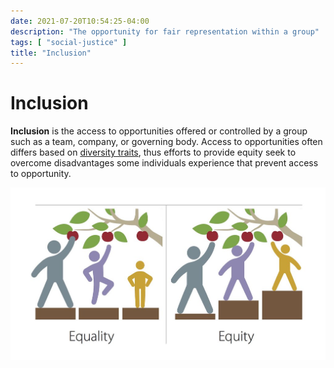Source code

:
 ```yaml
---
date: 2021-07-20T10:54:25-04:00
description: "The opportunity for fair representation within a group"
tags: [ "social-justice" ]
title: "Inclusion"
---
```


# Inclusion

**Inclusion** is the  access to opportunities offered or controlled by a group such as a team, company, or governing body. Access to opportunities often differs based on [diversity traits](diversity.md), thus efforts to provide equity seek to overcome disadvantages some individuals experience that prevent access to opportunity.

![Equity vs. Equality Illustration by MPCA Photos](/img/equality-vs-equity.jpg)
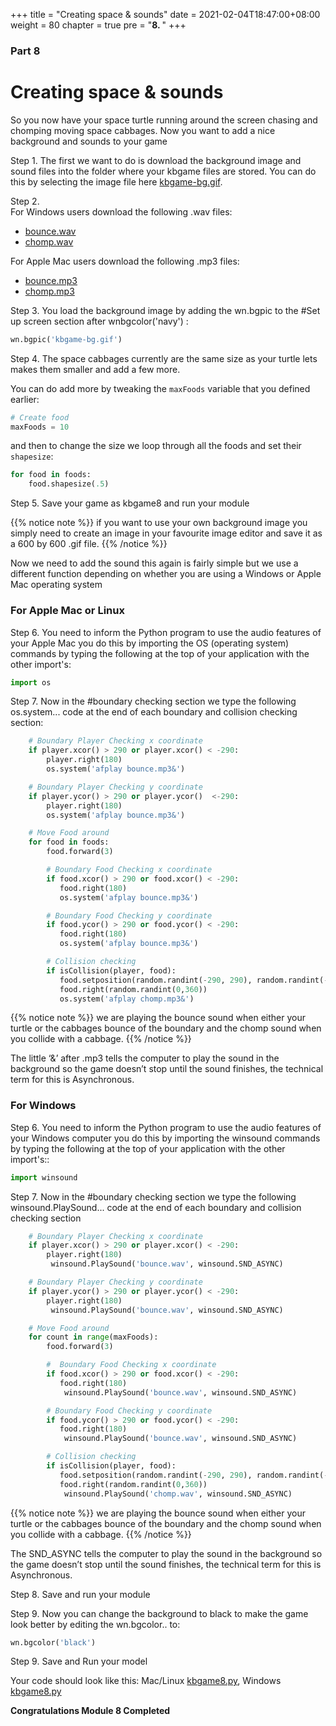 +++
title = "Creating space & sounds"
date = 2021-02-04T18:47:00+08:00
weight = 80
chapter = true
pre = "<b>8. </b>"
+++


### Part 8

# Creating space & sounds

So you now have your space turtle running around the screen chasing and
 chomping moving space cabbages. Now you want to add a nice background and
 sounds to your game

Step 1.  The first we want to do is download the background image and sound
 files into the folder where your kbgame files are stored. You can do this by
 selecting the image file here [kbgame-bg.gif](/python_game/src/kbgame-bg.gif).

Step 2.  
For Windows users download the following .wav files:

* [bounce.wav](/python_game/src/bounce.wav)
* [chomp.wav](/python_game/src/chomp.wav)

For Apple Mac users download the following .mp3 files:

* [bounce.mp3](/python_game/src/bounce.mp3)
* [chomp.mp3](/python_game/src/chomp.mp3)

Step 3.  You load the background image by adding the wn.bgpic to the \#Set up
 screen section after wnbgcolor\('navy'\) :

```python
wn.bgpic('kbgame-bg.gif')
```

Step 4.  The space cabbages currently are the same size as your turtle lets
 makes them smaller and add a few more. 
 
You can do add more by tweaking the `maxFoods` variable that you defined earlier: 

```python
# Create food
maxFoods = 10
```

and then to change the size we loop through all the foods and set their `shapesize`:

```python
for food in foods:
    food.shapesize(.5)
```

Step 5.  Save your game as kbgame8 and run your module

{{% notice note %}}
if you want to use your own background image you simply need to create an image
 in your favourite image editor and save it as a 600 by 600 .gif file.
{{% /notice %}}

Now we need to add the sound this again is fairly simple but we use a different
 function depending on whether you are using a Windows or Apple Mac
 operating system

### For Apple Mac or Linux

Step 6.  You need to inform the Python program to use the audio features of
 your Apple Mac you do this by importing the OS \(operating system\) commands
 by typing the following at the top of your application with the other import's:

```python
import os
```

Step 7.  Now in the \#boundary checking section we type the following os.system...
 code at the end of each boundary and collision checking section:

```python
    # Boundary Player Checking x coordinate
    if player.xcor() > 290 or player.xcor() < -290:
        player.right(180)
        os.system('afplay bounce.mp3&')

    # Boundary Player Checking y coordinate
    if player.ycor() > 290 or player.ycor()  <-290:
        player.right(180)
        os.system('afplay bounce.mp3&')

    # Move Food around
    for food in foods:
        food.forward(3)

        # Boundary Food Checking x coordinate
        if food.xcor() > 290 or food.xcor() < -290:
           food.right(180)
           os.system('afplay bounce.mp3&')

        # Boundary Food Checking y coordinate
        if food.ycor() > 290 or food.ycor() < -290:
           food.right(180)
           os.system('afplay bounce.mp3&')

        # Collision checking
        if isCollision(player, food):
           food.setposition(random.randint(-290, 290), random.randint(-290, 290))
           food.right(random.randint(0,360))
           os.system('afplay chomp.mp3&')
```

{{% notice note %}}
we are playing the bounce sound when either your turtle or the cabbages bounce
 of the boundary and the chomp sound when you collide with a cabbage.
{{% /notice %}}

The little ‘&’ after .mp3 tells the computer to play the sound in the
 background so the game doesn’t stop until the sound finishes, the technical
 term for this is Asynchronous.

### For Windows

Step 6.  You need to inform the Python program to use the audio features of
 your Windows computer you do this by importing the winsound commands by typing
 the following at the top of your application with the other import's::

```python
import winsound
```

Step 7.  Now in the \#boundary checking section we type the following
 winsound.PlaySound... code at the end of each boundary and collision
 checking section

```python
    # Boundary Player Checking x coordinate
    if player.xcor() > 290 or player.xcor() < -290:
        player.right(180)
         winsound.PlaySound('bounce.wav', winsound.SND_ASYNC)

    # Boundary Player Checking y coordinate
    if player.ycor() > 290 or player.ycor() < -290:
        player.right(180)
         winsound.PlaySound('bounce.wav', winsound.SND_ASYNC)

    # Move Food around
    for count in range(maxFoods):
        food.forward(3)

        #  Boundary Food Checking x coordinate
        if food.xcor() > 290 or food.xcor() < -290:
           food.right(180)
            winsound.PlaySound('bounce.wav', winsound.SND_ASYNC)

        # Boundary Food Checking y coordinate
        if food.ycor() > 290 or food.ycor() < -290:
           food.right(180)
            winsound.PlaySound('bounce.wav', winsound.SND_ASYNC)

        # Collision checking
        if isCollision(player, food):
           food.setposition(random.randint(-290, 290), random.randint(-290, 290))
           food.right(random.randint(0,360))
            winsound.PlaySound('chomp.wav', winsound.SND_ASYNC)
```

{{% notice note %}}
we are playing the bounce sound when either your turtle or the cabbages bounce
 of the boundary and the chomp sound when you collide with a cabbage.
{{% /notice %}}
 
The SND\_ASYNC tells the computer to play the sound in the background so the
 game doesn’t stop until the sound finishes, the technical term for this is
 Asynchronous.

Step 8.  Save and run your module

Step 9.  Now you can change the background to black to make the game look
 better by editing the wn.bgcolor.. to:

```python
wn.bgcolor('black')
```

Step 9.  Save and Run your model

Your code should look like this: Mac/Linux [kbgame8.py](/python_game/src/kbgame8.py), Windows [kbgame8.py](/python_game/src/kbgame8_win.py)

**Congratulations Module 8 Completed**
----
For every line of the material above that contains the word "maxFoods", show the line.

You can do add more by tweaking the `maxFoods` variable that you defined earlier: 
maxFoods = 10
    for count in range(maxFoods):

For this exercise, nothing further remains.